Regarding data provenance, the testing was conducted in "laboratory and simulated use settings" using "anatomically representative phantoms." This indicates that the data was generated specifically for testing purposes, likely in a controlled environment, rather than being derived from real patient scans. The country of origin for the data is not specified, but the applicant company, Medtronic Navigation Inc., is based in Louisville, Colorado, USA. The testing appears to be prospective in nature, as it was specifically carried out to demonstrate equivalence.

3. Number of experts used to establish the ground truth for the test set and the qualifications of those experts (e.g., radiologist with 10 years of experience)

The document does not mention the involvement of human experts for establishing ground truth for the performance testing. The accuracy measurements (3D positional and trajectory angle) are typically derived from physical measurements against known ground truth (e.g., phantom dimensions, known instrument positions) in the context of navigation systems, not by expert consensus on image interpretation.

4. Adjudication method (e.g., 2+1, 3+1, none) for the test set

Not applicable. The performance testing described is objective measurement against physical phantoms, not subjective assessment by experts requiring adjudication.

5. If a multi-reader multi-case (MRMC) comparative effectiveness study was done, If so, what was the effect size of how much human readers improve with AI vs without AI assistance

No. The document explicitly states: "Clinical testing was not considered necessary prior to release as this is not new technology." This device is an image-guided surgery system software, not an AI-assisted diagnostic tool that would typically undergo MRMC studies. The changes in this version (v1.3.0) are described as "minor changes to the software were made to address user preferences and to fix minor anomalies" and "Addition of an optional image display that allows the user to see through outer layers," suggesting incremental updates rather than a fundamentally new AI algorithm.

6. If a standalone (i.e., algorithm only without human-in-the-loop performance) was done

Yes, the performance testing was effectively "standalone" in the sense that the system's accuracy was measured against a known physical ground truth (phantoms) rather than evaluating human performance with the system. The reported accuracy metrics describe the device's inherent precision in tracking and navigation, independent of user interaction during the measurement process itself.

7. The type of ground truth used (expert consensus, pathology, outcomes data, etc.)

The ground truth used was based on known physical properties of anatomically representative phantoms. This means that a physical phantom with precisely known dimensions and features was used, and the device's ability to accurately locate points and trajectories within that known physical structure was measured. This is a common and appropriate method for validating the accuracy of surgical navigation systems.

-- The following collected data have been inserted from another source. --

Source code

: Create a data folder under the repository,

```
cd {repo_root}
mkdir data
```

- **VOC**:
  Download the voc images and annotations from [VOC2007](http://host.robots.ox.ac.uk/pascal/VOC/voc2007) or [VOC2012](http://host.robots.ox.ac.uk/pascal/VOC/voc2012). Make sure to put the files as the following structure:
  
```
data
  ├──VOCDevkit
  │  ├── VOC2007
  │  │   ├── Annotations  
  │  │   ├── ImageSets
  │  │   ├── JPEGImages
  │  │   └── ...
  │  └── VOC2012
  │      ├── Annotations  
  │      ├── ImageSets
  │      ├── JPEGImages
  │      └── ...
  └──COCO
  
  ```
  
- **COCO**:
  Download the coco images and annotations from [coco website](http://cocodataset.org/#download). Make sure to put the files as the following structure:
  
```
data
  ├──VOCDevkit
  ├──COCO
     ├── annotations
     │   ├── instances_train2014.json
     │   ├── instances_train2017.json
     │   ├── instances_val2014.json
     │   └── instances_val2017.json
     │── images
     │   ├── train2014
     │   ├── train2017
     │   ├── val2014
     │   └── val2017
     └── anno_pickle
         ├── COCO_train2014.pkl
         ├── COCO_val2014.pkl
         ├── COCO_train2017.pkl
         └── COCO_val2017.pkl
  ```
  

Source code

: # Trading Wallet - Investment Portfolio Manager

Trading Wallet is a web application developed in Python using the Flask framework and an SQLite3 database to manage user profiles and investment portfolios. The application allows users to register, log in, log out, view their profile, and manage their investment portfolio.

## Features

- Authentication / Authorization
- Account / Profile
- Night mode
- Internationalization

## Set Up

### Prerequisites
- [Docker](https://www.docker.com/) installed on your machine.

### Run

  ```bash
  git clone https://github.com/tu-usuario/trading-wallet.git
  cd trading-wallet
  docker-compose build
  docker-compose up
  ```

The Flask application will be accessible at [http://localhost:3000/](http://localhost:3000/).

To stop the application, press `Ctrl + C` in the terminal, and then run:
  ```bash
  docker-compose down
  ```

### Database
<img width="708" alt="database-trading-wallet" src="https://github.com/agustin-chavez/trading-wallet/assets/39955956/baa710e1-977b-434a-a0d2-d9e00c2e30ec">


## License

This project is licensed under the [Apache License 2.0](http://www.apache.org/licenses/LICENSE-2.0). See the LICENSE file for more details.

8. The sample size for the training set

Not applicable. This device, as described, is a software for image-guided surgery, not an AI/ML model that would typically have a "training set" in the context of deep learning. The changes are described as minor software updates and an optional display feature, not a new algorithm requiring a training phase from data.

9. How the ground truth for the training set was established

Not applicable, as there is no mention of a training set for an AI/ML model in this submission.